Still, he does remain open to the possibility that, during the current crisis, CBDCs may enable central banks to issue money more quickly.
"In this virus crisis, there's a US proposal to ‘digital dollars’ purely as a way for the government to distribute cash quickly," he says. "So a CBDC could play a role in an emergency, command economy. But it's entirely unclear what benefits they bring in normal times."
Myriad of questions
One question that remains is, assuming that CBDCs bring macroeconomic benefits, how easy would it be to implement them?
"As you can imagine, there is a myriad of details on the character and the function of CBDC on which agreement [needs] to be found. (Issuing, transaction, access, account/token-based, interest-bearing?, loss possible?),” writes Michael Reimann.
She also notes that matters of "international coordination and technical validity" would have to be agreed, as well as the "impact on and interplay with monetary policy."
So yes, even accepting that CBDCs would be a boon, it might be some time before we see them being used widely by the world's central banks. And by that time, the coronavirus pandemic is likely to have ended. We hope.
Meanwhile, cryptocurrency supporters are arguing that CBDCs might serve a gateway to Bitcoin (BTC) and other decentralized currencies, that are hard at work increasing adoption and solving scalability issues.
Naturally, blockchain and cryptocurrency skeptics such as Gerard, bankers don't think they could bring any real macroeconomic benefit, either now or in the future.
"Cryptocurrencies like Bitcoin have no meaningful economic role," he says. "Cryptos have a real but insignificant payment use case, and the rest is speculation."
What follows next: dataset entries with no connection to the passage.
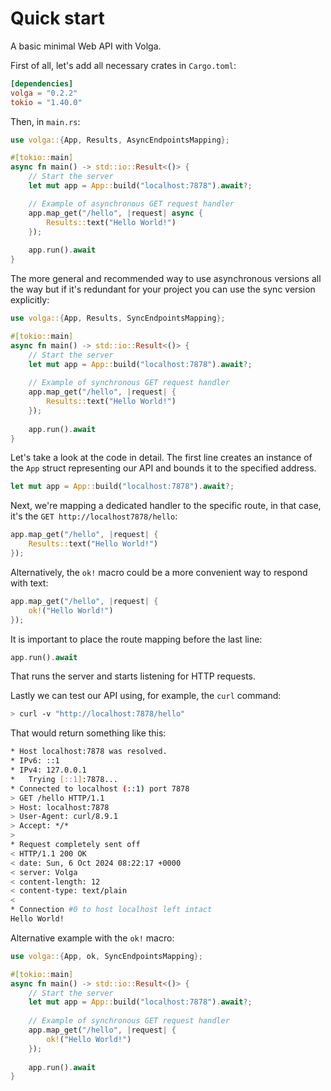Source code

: # Quick start

A basic minimal Web API with Volga.

First of all, let's add all necessary crates in `Cargo.toml`:
```toml
[dependencies]
volga = "0.2.2"
tokio = "1.40.0"
```
Then, in `main.rs`:

```rust
use volga::{App, Results, AsyncEndpointsMapping};

#[tokio::main]
async fn main() -> std::io::Result<()> {
    // Start the server
    let mut app = App::build("localhost:7878").await?;

    // Example of asynchronous GET request handler
    app.map_get("/hello", |request| async {
        Results::text("Hello World!")
    });
    
    app.run().await
}
```
The more general and recommended way to use asynchronous versions all the way but if it's redundant for your project you can use the sync version explicitly:
```rust
use volga::{App, Results, SyncEndpointsMapping};

#[tokio::main]
async fn main() -> std::io::Result<()> {
    // Start the server
    let mut app = App::build("localhost:7878").await?;
    
    // Example of synchronous GET request handler
    app.map_get("/hello", |request| {
        Results::text("Hello World!")
    });
    
    app.run().await
}
```
Let's take a look at the code in detail.
The first line creates an instance of the `App` struct representing our API and bounds it to the specified address.
```rust
let mut app = App::build("localhost:7878").await?;
```
Next, we're mapping a dedicated handler to the specific route, in that case, it's the `GET http://localhost7878/hello`:
```rust
app.map_get("/hello", |request| {
    Results::text("Hello World!")
});
```
Alternatively, the `ok!` macro could be a more convenient way to respond with text:
```rust
app.map_get("/hello", |request| {
    ok!("Hello World!")
});
```
It is important to place the route mapping before the last line:
```rust
app.run().await
```
That runs the server and starts listening for HTTP requests.

Lastly we can test our API using, for example, the `curl` command:
```bash
> curl -v "http://localhost:7878/hello"
```
That would return something like this:
```bash
* Host localhost:7878 was resolved.
* IPv6: ::1
* IPv4: 127.0.0.1
*   Trying [::1]:7878...
* Connected to localhost (::1) port 7878
> GET /hello HTTP/1.1
> Host: localhost:7878
> User-Agent: curl/8.9.1
> Accept: */*
>
* Request completely sent off
< HTTP/1.1 200 OK
< date: Sun, 6 Oct 2024 08:22:17 +0000
< server: Volga
< content-length: 12
< content-type: text/plain
<
* Connection #0 to host localhost left intact
Hello World!
```
Alternative example with the `ok!` macro:
```rust
use volga::{App, ok, SyncEndpointsMapping};

#[tokio::main]
async fn main() -> std::io::Result<()> {
    // Start the server
    let mut app = App::build("localhost:7878").await?;
    
    // Example of synchronous GET request handler
    app.map_get("/hello", |request| {
        ok!("Hello World!")
    });
    
    app.run().await
}
```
"Up until now and given their high price volatility, cryptocurrencies are not suited for payment purposes and neither for accounting purposes," Reimann adds.
Also, according to Gerard, “cryptos are low-quality money” only used by people to move money past capital controls or making purchases their government doesn't want them to. However, recent data from blockchain analytics firm Chainalysis showed that the darknet still accounts for less than 1% of all BTC transactions.
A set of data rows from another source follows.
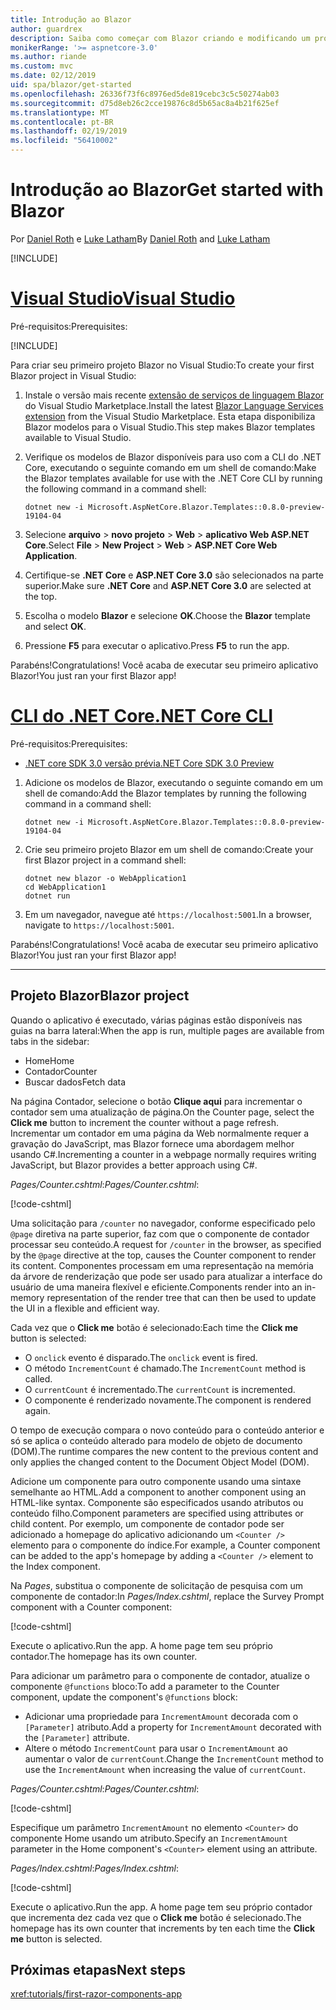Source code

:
 ```yaml
---
title: Introdução ao Blazor
author: guardrex
description: Saiba como começar com Blazor criando e modificando um projeto Blazor.
monikerRange: '>= aspnetcore-3.0'
ms.author: riande
ms.custom: mvc
ms.date: 02/12/2019
uid: spa/blazor/get-started
ms.openlocfilehash: 26336f73f6c8976ed5de819cebc3c5c50274ab03
ms.sourcegitcommit: d75d8eb26c2cce19876c8d5b65ac8a4b21f625ef
ms.translationtype: MT
ms.contentlocale: pt-BR
ms.lasthandoff: 02/19/2019
ms.locfileid: "56410002"
---
```

# <a name="get-started-with-blazor"></a><span data-ttu-id="cbacc-103">Introdução ao Blazor</span><span class="sxs-lookup"><span data-stu-id="cbacc-103">Get started with Blazor</span></span>

<span data-ttu-id="cbacc-104">Por [Daniel Roth](https://github.com/danroth27) e [Luke Latham](https://github.com/guardrex)</span><span class="sxs-lookup"><span data-stu-id="cbacc-104">By [Daniel Roth](https://github.com/danroth27) and [Luke Latham](https://github.com/guardrex)</span></span>

[!INCLUDE[](~/includes/razor-components-preview-notice.md)]

# <a name="visual-studiotabvisual-studio"></a>[<span data-ttu-id="cbacc-105">Visual Studio</span><span class="sxs-lookup"><span data-stu-id="cbacc-105">Visual Studio</span></span>](#tab/visual-studio)

<span data-ttu-id="cbacc-106">Pré-requisitos:</span><span class="sxs-lookup"><span data-stu-id="cbacc-106">Prerequisites:</span></span>

[!INCLUDE[](~/includes/net-core-prereqs-vs-3.0.md)]

<span data-ttu-id="cbacc-107">Para criar seu primeiro projeto Blazor no Visual Studio:</span><span class="sxs-lookup"><span data-stu-id="cbacc-107">To create your first Blazor project in Visual Studio:</span></span>

1. <span data-ttu-id="cbacc-108">Instale o versão mais recente [extensão de serviços de linguagem Blazor](https://go.microsoft.com/fwlink/?linkid=870389) do Visual Studio Marketplace.</span><span class="sxs-lookup"><span data-stu-id="cbacc-108">Install the latest [Blazor Language Services extension](https://go.microsoft.com/fwlink/?linkid=870389) from the Visual Studio Marketplace.</span></span> <span data-ttu-id="cbacc-109">Esta etapa disponibiliza Blazor modelos para o Visual Studio.</span><span class="sxs-lookup"><span data-stu-id="cbacc-109">This step makes Blazor templates available to Visual Studio.</span></span>
1. <span data-ttu-id="cbacc-110">Verifique os modelos de Blazor disponíveis para uso com a CLI do .NET Core, executando o seguinte comando em um shell de comando:</span><span class="sxs-lookup"><span data-stu-id="cbacc-110">Make the Blazor templates available for use with the .NET Core CLI by running the following command in a command shell:</span></span>

   ```console
   dotnet new -i Microsoft.AspNetCore.Blazor.Templates::0.8.0-preview-19104-04
   ```

1. <span data-ttu-id="cbacc-111">Selecione **arquivo** > **novo projeto** > **Web** > **aplicativo Web ASP.NET Core**.</span><span class="sxs-lookup"><span data-stu-id="cbacc-111">Select **File** > **New Project** > **Web** > **ASP.NET Core Web Application**.</span></span>
1. <span data-ttu-id="cbacc-112">Certifique-se **.NET Core** e **ASP.NET Core 3.0** são selecionados na parte superior.</span><span class="sxs-lookup"><span data-stu-id="cbacc-112">Make sure **.NET Core** and **ASP.NET Core 3.0** are selected at the top.</span></span>
1. <span data-ttu-id="cbacc-113">Escolha o modelo **Blazor** e selecione **OK**.</span><span class="sxs-lookup"><span data-stu-id="cbacc-113">Choose the **Blazor** template and select **OK**.</span></span>
1. <span data-ttu-id="cbacc-114">Pressione **F5** para executar o aplicativo.</span><span class="sxs-lookup"><span data-stu-id="cbacc-114">Press **F5** to run the app.</span></span>

<span data-ttu-id="cbacc-115">Parabéns!</span><span class="sxs-lookup"><span data-stu-id="cbacc-115">Congratulations!</span></span> <span data-ttu-id="cbacc-116">Você acaba de executar seu primeiro aplicativo Blazor!</span><span class="sxs-lookup"><span data-stu-id="cbacc-116">You just ran your first Blazor app!</span></span>

<!--

# [Visual Studio Code](#tab/visual-studio-code)

Prerequisites:

[!INCLUDE[](~/includes/net-core-prereqs-vsc-3.0.md)]

To create your first Blazor project in Visual Studio Code:

1. Execute the following command in a command shell:

   ```console
   dotnet new blazor -o WebApplication1
   ```

1. Open the *WebApplication1* folder in Visual Studio Code.

1. Visual Studio code offers to create assets to build and debug the app, which includes the *tasks.json* and *launch.json* files. Select **Yes** to add the assets.

1. Execute the app using the Visual Studio Code debugger.

1. In a browser, navigate to `https://localhost:5001`.

Congratulations! You just ran your first Blazor app!

# [Visual Studio for Mac](#tab/visual-studio-mac)

.NET Core 3.0 will be supported with Visual Studio for Mac version 8.0 or later. Visual Studio for Mac version 8.0 Preview isn't available at this time.

Use the [.NET Core CLI version of this topic](xref:razor-components/get-started?tabs=netcore-cli) on macOS.

[!INCLUDE[](~/includes/net-core-prereqs-mac-3.0.md)]

To create your first project Blazor project in Visual Studio for Mac:

1. Select **File** > **New Solution** or **New Project**.
1. In the sidebar, select **.NET Core** > **App**.
1. Select **Blazor** and select **Next**.
1. The **Target Framework** defaults to **.NET Core 3.0**. Select **Next**.
1. In the **Project Name** field, enter `WebApplication1`. Select **Create**.
1. Select **Run** > **Run Without Debugging** to run the app *without the debugger*. Running with the debugger isn't supported at this time.

Congratulations! You just ran your first Blazor app!
-->

# <a name="net-core-clitabnetcore-cli"></a>[<span data-ttu-id="cbacc-117">CLI do .NET Core</span><span class="sxs-lookup"><span data-stu-id="cbacc-117">.NET Core CLI</span></span>](#tab/netcore-cli/)

<span data-ttu-id="cbacc-118">Pré-requisitos:</span><span class="sxs-lookup"><span data-stu-id="cbacc-118">Prerequisites:</span></span>

* [<span data-ttu-id="cbacc-119">.NET core SDK 3.0 versão prévia</span><span class="sxs-lookup"><span data-stu-id="cbacc-119">.NET Core SDK 3.0 Preview</span></span>](https://dotnet.microsoft.com/download/dotnet-core/3.0)

1. <span data-ttu-id="cbacc-120">Adicione os modelos de Blazor, executando o seguinte comando em um shell de comando:</span><span class="sxs-lookup"><span data-stu-id="cbacc-120">Add the Blazor templates by running the following command in a command shell:</span></span>

   ```console
   dotnet new -i Microsoft.AspNetCore.Blazor.Templates::0.8.0-preview-19104-04
   ```

1. <span data-ttu-id="cbacc-121">Crie seu primeiro projeto Blazor em um shell de comando:</span><span class="sxs-lookup"><span data-stu-id="cbacc-121">Create your first Blazor project in a command shell:</span></span>

   ```console
   dotnet new blazor -o WebApplication1
   cd WebApplication1
   dotnet run
   ```

1. <span data-ttu-id="cbacc-122">Em um navegador, navegue até `https://localhost:5001`.</span><span class="sxs-lookup"><span data-stu-id="cbacc-122">In a browser, navigate to `https://localhost:5001`.</span></span>

<span data-ttu-id="cbacc-123">Parabéns!</span><span class="sxs-lookup"><span data-stu-id="cbacc-123">Congratulations!</span></span> <span data-ttu-id="cbacc-124">Você acaba de executar seu primeiro aplicativo Blazor!</span><span class="sxs-lookup"><span data-stu-id="cbacc-124">You just ran your first Blazor app!</span></span>

---

## <a name="blazor-project"></a><span data-ttu-id="cbacc-125">Projeto Blazor</span><span class="sxs-lookup"><span data-stu-id="cbacc-125">Blazor project</span></span>

<span data-ttu-id="cbacc-126">Quando o aplicativo é executado, várias páginas estão disponíveis nas guias na barra lateral:</span><span class="sxs-lookup"><span data-stu-id="cbacc-126">When the app is run, multiple pages are available from tabs in the sidebar:</span></span>

* <span data-ttu-id="cbacc-127">Home</span><span class="sxs-lookup"><span data-stu-id="cbacc-127">Home</span></span>
* <span data-ttu-id="cbacc-128">Contador</span><span class="sxs-lookup"><span data-stu-id="cbacc-128">Counter</span></span>
* <span data-ttu-id="cbacc-129">Buscar dados</span><span class="sxs-lookup"><span data-stu-id="cbacc-129">Fetch data</span></span>

<span data-ttu-id="cbacc-130">Na página Contador, selecione o botão **Clique aqui** para incrementar o contador sem uma atualização de página.</span><span class="sxs-lookup"><span data-stu-id="cbacc-130">On the Counter page, select the **Click me** button to increment the counter without a page refresh.</span></span> <span data-ttu-id="cbacc-131">Incrementar um contador em uma página da Web normalmente requer a gravação do JavaScript, mas Blazor fornece uma abordagem melhor usando C#.</span><span class="sxs-lookup"><span data-stu-id="cbacc-131">Incrementing a counter in a webpage normally requires writing JavaScript, but Blazor provides a better approach using C#.</span></span>

<span data-ttu-id="cbacc-132">*Pages/Counter.cshtml*:</span><span class="sxs-lookup"><span data-stu-id="cbacc-132">*Pages/Counter.cshtml*:</span></span>

[!code-cshtml[](get-started/samples_snapshot/3.x/Counter1.cshtml)]

<span data-ttu-id="cbacc-133">Uma solicitação para `/counter` no navegador, conforme especificado pelo `@page` diretiva na parte superior, faz com que o componente de contador processar seu conteúdo.</span><span class="sxs-lookup"><span data-stu-id="cbacc-133">A request for `/counter` in the browser, as specified by the `@page` directive at the top, causes the Counter component to render its content.</span></span> <span data-ttu-id="cbacc-134">Componentes processam em uma representação na memória da árvore de renderização que pode ser usado para atualizar a interface do usuário de uma maneira flexível e eficiente.</span><span class="sxs-lookup"><span data-stu-id="cbacc-134">Components render into an in-memory representation of the render tree that can then be used to update the UI in a flexible and efficient way.</span></span>

<span data-ttu-id="cbacc-135">Cada vez que o **Click me** botão é selecionado:</span><span class="sxs-lookup"><span data-stu-id="cbacc-135">Each time the **Click me** button is selected:</span></span>

* <span data-ttu-id="cbacc-136">O `onclick` evento é disparado.</span><span class="sxs-lookup"><span data-stu-id="cbacc-136">The `onclick` event is fired.</span></span>
* <span data-ttu-id="cbacc-137">O método `IncrementCount` é chamado.</span><span class="sxs-lookup"><span data-stu-id="cbacc-137">The `IncrementCount` method is called.</span></span>
* <span data-ttu-id="cbacc-138">O `currentCount` é incrementado.</span><span class="sxs-lookup"><span data-stu-id="cbacc-138">The `currentCount` is incremented.</span></span>
* <span data-ttu-id="cbacc-139">O componente é renderizado novamente.</span><span class="sxs-lookup"><span data-stu-id="cbacc-139">The component is rendered again.</span></span>

<span data-ttu-id="cbacc-140">O tempo de execução compara o novo conteúdo para o conteúdo anterior e só se aplica o conteúdo alterado para modelo de objeto de documento (DOM).</span><span class="sxs-lookup"><span data-stu-id="cbacc-140">The runtime compares the new content to the previous content and only applies the changed content to the Document Object Model (DOM).</span></span>

<span data-ttu-id="cbacc-141">Adicione um componente para outro componente usando uma sintaxe semelhante ao HTML.</span><span class="sxs-lookup"><span data-stu-id="cbacc-141">Add a component to another component using an HTML-like syntax.</span></span> <span data-ttu-id="cbacc-142">Componente são especificados usando atributos ou conteúdo filho.</span><span class="sxs-lookup"><span data-stu-id="cbacc-142">Component parameters are specified using attributes or child content.</span></span> <span data-ttu-id="cbacc-143">Por exemplo, um componente de contador pode ser adicionado a homepage do aplicativo adicionando um `<Counter />` elemento para o componente do índice.</span><span class="sxs-lookup"><span data-stu-id="cbacc-143">For example, a Counter component can be added to the app's homepage by adding a `<Counter />` element to the Index component.</span></span>

<span data-ttu-id="cbacc-144">Na *Pages*, substitua o componente de solicitação de pesquisa com um componente de contador:</span><span class="sxs-lookup"><span data-stu-id="cbacc-144">In *Pages/Index.cshtml*, replace the Survey Prompt component with a Counter component:</span></span>

[!code-cshtml[](get-started/samples_snapshot/3.x/Index1.cshtml?highlight=7)]

<span data-ttu-id="cbacc-145">Execute o aplicativo.</span><span class="sxs-lookup"><span data-stu-id="cbacc-145">Run the app.</span></span> <span data-ttu-id="cbacc-146">A home page tem seu próprio contador.</span><span class="sxs-lookup"><span data-stu-id="cbacc-146">The homepage has its own counter.</span></span>

<span data-ttu-id="cbacc-147">Para adicionar um parâmetro para o componente de contador, atualize o componente `@functions` bloco:</span><span class="sxs-lookup"><span data-stu-id="cbacc-147">To add a parameter to the Counter component, update the component's `@functions` block:</span></span>

* <span data-ttu-id="cbacc-148">Adicionar uma propriedade para `IncrementAmount` decorada com o `[Parameter]` atributo.</span><span class="sxs-lookup"><span data-stu-id="cbacc-148">Add a property for `IncrementAmount` decorated with the `[Parameter]` attribute.</span></span>
* <span data-ttu-id="cbacc-149">Altere o método `IncrementCount` para usar o `IncrementAmount` ao aumentar o valor de `currentCount`.</span><span class="sxs-lookup"><span data-stu-id="cbacc-149">Change the `IncrementCount` method to use the `IncrementAmount` when increasing the value of `currentCount`.</span></span>

<span data-ttu-id="cbacc-150">*Pages/Counter.cshtml*:</span><span class="sxs-lookup"><span data-stu-id="cbacc-150">*Pages/Counter.cshtml*:</span></span>

[!code-cshtml[](get-started/samples_snapshot/3.x/Counter2.cshtml?highlight=4,8)]

<span data-ttu-id="cbacc-151">Especifique um parâmetro `IncrementAmount` no elemento `<Counter>` do componente Home usando um atributo.</span><span class="sxs-lookup"><span data-stu-id="cbacc-151">Specify an `IncrementAmount` parameter in the Home component's `<Counter>` element using an attribute.</span></span>

<span data-ttu-id="cbacc-152">*Pages/Index.cshtml*:</span><span class="sxs-lookup"><span data-stu-id="cbacc-152">*Pages/Index.cshtml*:</span></span>

[!code-cshtml[](get-started/samples_snapshot/3.x/Index2.cshtml)]

<span data-ttu-id="cbacc-153">Execute o aplicativo.</span><span class="sxs-lookup"><span data-stu-id="cbacc-153">Run the app.</span></span> <span data-ttu-id="cbacc-154">A home page tem seu próprio contador que incrementa dez cada vez que o **Click me** botão é selecionado.</span><span class="sxs-lookup"><span data-stu-id="cbacc-154">The homepage has its own counter that increments by ten each time the **Click me** button is selected.</span></span>

## <a name="next-steps"></a><span data-ttu-id="cbacc-155">Próximas etapas</span><span class="sxs-lookup"><span data-stu-id="cbacc-155">Next steps</span></span>

<xref:tutorials/first-razor-components-app>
In either case, not every economist or banker takes such views.
While German bank Bayern LB is exploring Bitcoin as an alternative monetary system and is teaching its clients about it, Deutsche Bank said in December 2019 that the forces that hold the fiat money system together look fragile and, over the next decade, some of these forces could begin to unravel and demand for alternative currencies, from gold to crypto, could take off.
Also, Pete Earle, an economist with the American Institute for Economic Research, believes that cryptocurrencies could be hugely beneficial.
"I think that stateless money – by which I mean cryptocurrencies like Bitcoin - could bring tremendous macroeconomic benefits: banking the unbanked, protecting consumer purchasing power against inflation, and so on," he says. "But states tend to be hostile to them because they are essentially uncontrollable by monetary authorities."
On a Defiance podcast last November, Bitcoin educator Andreas Antonopoulos stressed that now we can choose between two different forms of digital cash:
- One is government-controlled, surveilled: “Imagine if you go to a protest and from that moment on, you cannot buy food at the grocery store, and that's the future we're marching into.”
- And the other possible future is a decentralized currency “of the people, by the people, for the people.” “Or in fact, many, many digital currencies with different degrees of privacy, different degrees of flexibility that give us choice, that are completely transnational in operation, that do not pay dues to intermediaries like banks [However, transactions are not free either - Cryptonews.com], but they also don't serve up our private data to governments [But still can be tracked down - Cryptonews.com], and most importantly, they cannot be turned off.”